Daud Sabah, who holds Canadian as well as Afghan citizenship, attacked the Islamic Republic Sunday, saying it was violating international law by not allowing Afghanistan to import fuel from whereever it wished to do so.
Sabah, who was appointed governor of Herat province by President Hamid Karzai, had just returned from an official visit to Iran when he was interviewed on Shamshad TV, a private Afghan station.
Herat abuts Iran and imports all its fuel from across the Iranian border. In December, Iran started holding up most of the oil tankers arriving at the border with fuel for Afghanistan. There was no explanation at first, but later Iranian officials told Afghanistan it would not permit fuel bound for NATO forces to enter Afghanistan.
The Afghan government repeatedly and publicly said none of the fuel it was importing was destined for NATO.
Eventually, Iran announced that Afghanistan could import all the fuel it wants from Iran, but it continues to bar imports of fuel from Iraq and Turkmenistan that had transited Iran. Previously, Afghanistan bought no Iranian fuel.
Governor Sabah complained that Iran was over-charging for its fuel sales and bleeding Afghanistan for Iran’s own benefit.
Sabah said Iran charges Afghan buyers $200 more for fuel than they need to pay Iran’s neighbors. Presumably he meant $200 more per ton. But he did not specify and he did not say what percentage the Iranian sales price was above fuel from Turkmen-istan or Iraq.

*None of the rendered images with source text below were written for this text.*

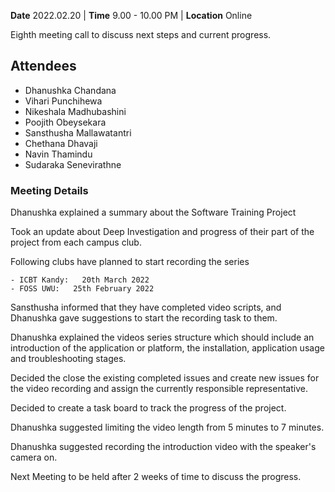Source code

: **Date** 2022.02.20 | **Time** 9.00 - 10.00 PM | **Location** Online 

Eighth meeting call to discuss next steps and current progress.

## Attendees

- Dhanushka Chandana
- Vihari Punchihewa
- Nikeshala Madhubashini
- Poojith Obeysekara
- Sansthusha Mallawatantri
- Chethana Dhavaji
- Navin Thamindu
- Sudaraka Senevirathne


### Meeting Details

Dhanushka explained a summary about the Software Training Project

Took an update about Deep Investigation and progress of their part of the project from each campus club.

Following clubs have planned to start recording the series
    
    - ICBT Kandy:   20th March 2022
    - FOSS UWU:   25th February 2022 

Sansthusha informed that they have completed video scripts, and Dhanushka gave suggestions to start the recording task to them.

Dhanushka explained the videos series structure which should include an introduction of the application or platform, the installation, application usage and troubleshooting stages.

Decided the close the existing completed issues and create new issues for the video recording and assign the currently responsible representative.

Decided to create a task board to track the progress of the project.

Dhanushka suggested limiting the video length from 5 minutes to 7 minutes. 

Dhanushka suggested recording the introduction video with the speaker's camera on.

Next Meeting to be held after 2 weeks of time to discuss the progress.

Like many Afghan officials, Sabah’s family lives abroad for safety. His wife and two children live in Little Rock, Arkansas. Sabah, 47, was an aide to President Karzai before being named as provincial governor by Karzai.
Sabah said, “Iran’s demand is against international agreements, conventions and protocols. Since we are a land-locked country, we can import anything unconditionally.”

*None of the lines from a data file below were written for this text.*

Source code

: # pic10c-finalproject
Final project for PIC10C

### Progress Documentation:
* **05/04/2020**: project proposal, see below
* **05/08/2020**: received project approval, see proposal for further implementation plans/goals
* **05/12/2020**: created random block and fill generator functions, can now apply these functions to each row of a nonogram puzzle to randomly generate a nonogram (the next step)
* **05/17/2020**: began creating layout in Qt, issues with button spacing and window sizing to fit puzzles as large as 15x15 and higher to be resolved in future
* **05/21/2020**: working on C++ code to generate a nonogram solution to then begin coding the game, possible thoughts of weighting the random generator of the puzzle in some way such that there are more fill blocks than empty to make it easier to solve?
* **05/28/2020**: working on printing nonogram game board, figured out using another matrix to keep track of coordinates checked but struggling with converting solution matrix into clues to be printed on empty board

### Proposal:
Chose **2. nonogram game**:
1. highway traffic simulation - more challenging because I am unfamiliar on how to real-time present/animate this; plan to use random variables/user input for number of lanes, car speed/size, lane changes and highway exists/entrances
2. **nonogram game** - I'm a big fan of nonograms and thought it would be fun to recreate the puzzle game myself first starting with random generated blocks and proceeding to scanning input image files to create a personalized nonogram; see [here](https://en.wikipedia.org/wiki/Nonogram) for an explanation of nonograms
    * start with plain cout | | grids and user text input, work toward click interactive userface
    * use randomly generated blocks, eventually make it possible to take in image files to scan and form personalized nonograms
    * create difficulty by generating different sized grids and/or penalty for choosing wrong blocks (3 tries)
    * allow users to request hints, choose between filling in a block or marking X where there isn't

He was presumably referring to the United Nations Convention on the Law of the Sea, which gives a landlocked country the right of access to and from the sea without taxation of traffic through transit states. But imports from Iraq and Turkmenistan do not go by sea.

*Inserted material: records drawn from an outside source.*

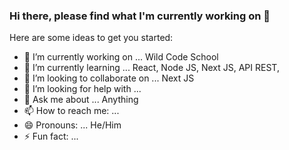### Hi there, please find what I'm currently working on 👋

Here are some ideas to get you started:

- 🔭 I’m currently working on ... Wild Code School
- 🌱 I’m currently learning ... React, Node JS, Next JS, API REST, 
- 👯 I’m looking to collaborate on ... Next JS
- 🤔 I’m looking for help with ...
- 💬 Ask me about ... Anything
- 📫 How to reach me: ...
- 😄 Pronouns: ... He/Him
- ⚡ Fun fact: ...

A total of 47 countries in the world, or about one-fourth, are land-locked and have often complained about difficulties with trade restrictions imposed by neighbors.
Shamshad TV closed its report on Sabah’s interview by noting Iran’s previous complaint that fuel crossing the border from Iran was going to NATO. “Now, it seems Iran itself wants to sell its fuel to NATO,” the television station’s reporter commented.